• Problem description:
I would like the records restated word for word, without the pictures.

• Supplied entries:
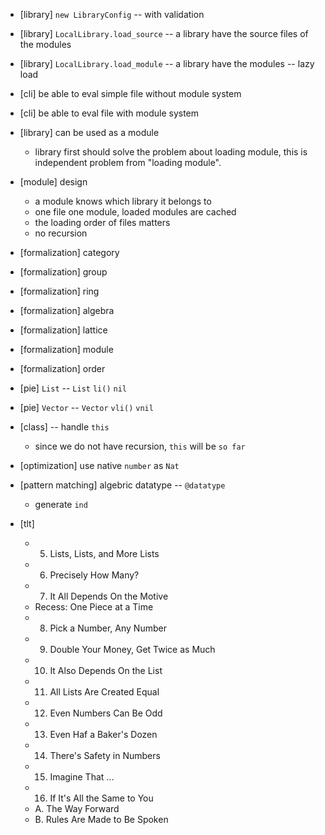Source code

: - [library] `new LibraryConfig` -- with validation

- [library] `LocalLibrary.load_source` -- a library have the source files of the modules
- [library] `LocalLibrary.load_module` -- a library have the modules -- lazy load

- [cli] be able to eval simple file without module system
- [cli] be able to eval file with module system

- [library] can be used as a module
  - library first should solve the problem about loading module,
    this is independent problem from "loading module".

- [module] design
  - a module knows which library it belongs to
  - one file one module, loaded modules are cached
  - the loading order of files matters
  - no recursion

- [formalization] category
- [formalization] group
- [formalization] ring
- [formalization] algebra
- [formalization] lattice
- [formalization] module
- [formalization] order

- [pie] `List` -- `List` `li()` `nil`
- [pie] `Vector` --  `Vector` `vli()` `vnil`

- [class] -- handle `this`
  - since we do not have recursion, `this` will be `so far`

- [optimization] use native `number` as `Nat`

- [pattern matching] algebric datatype -- `@datatype`
  - generate `ind`

- [tlt]
  - 5. Lists, Lists, and More Lists
  - 6. Precisely How Many?
  - 7. It All Depends On the Motive
  - Recess: One Piece at a Time
  - 8. Pick a Number, Any Number
  - 9. Double Your Money, Get Twice as Much
  - 10. It Also Depends On the List
  - 11. All Lists Are Created Equal
  - 12. Even Numbers Can Be Odd
  - 13. Even Haf a Baker's Dozen
  - 14. There's Safety in Numbers
  - 15. Imagine That ...
  - 16. If It's All the Same to You
  - A. The Way Forward
  - B. Rules Are Made to Be Spoken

• Response box:
Source code

: - [library] `new LibraryConfig` -- with validation

- [library] `LocalLibrary.load_source` -- a library have the source files of the modules
- [library] `LocalLibrary.load_module` -- a library have the modules -- lazy load

- [cli] be able to eval simple file without module system
- [cli] be able to eval file with module system

- [library] can be used as a module
  - library first should solve the problem about loading module,
    this is independent problem from "loading module".

- [module] design
  - a module knows which library it belongs to
  - one file one module, loaded modules are cached
  - the loading order of files matters
  - no recursion

- [formalization] category
- [formalization] group
- [formalization] ring
- [formalization] algebra
- [formalization] lattice
- [formalization] module
- [formalization] order

- [pie] `List` -- `List` `li()` `nil`
- [pie] `Vector` --  `Vector` `vli()` `vnil`

- [class] -- handle `this`
  - since we do not have recursion, `this` will be `so far`

- [optimization] use native `number` as `Nat`

- [pattern matching] algebric datatype -- `@datatype`
  - generate `ind`

- [tlt]
  - 5. Lists, Lists, and More Lists
  - 6. Precisely How Many?
  - 7. It All Depends On the Motive
  - Recess: One Piece at a Time
  - 8. Pick a Number, Any Number
  - 9. Double Your Money, Get Twice as Much
  - 10. It Also Depends On the List
  - 11. All Lists Are Created Equal
  - 12. Even Numbers Can Be Odd
  - 13. Even Haf a Baker's Dozen
  - 14. There's Safety in Numbers
  - 15. Imagine That ...
  - 16. If It's All the Same to You
  - A. The Way Forward
  - B. Rules Are Made to Be Spoken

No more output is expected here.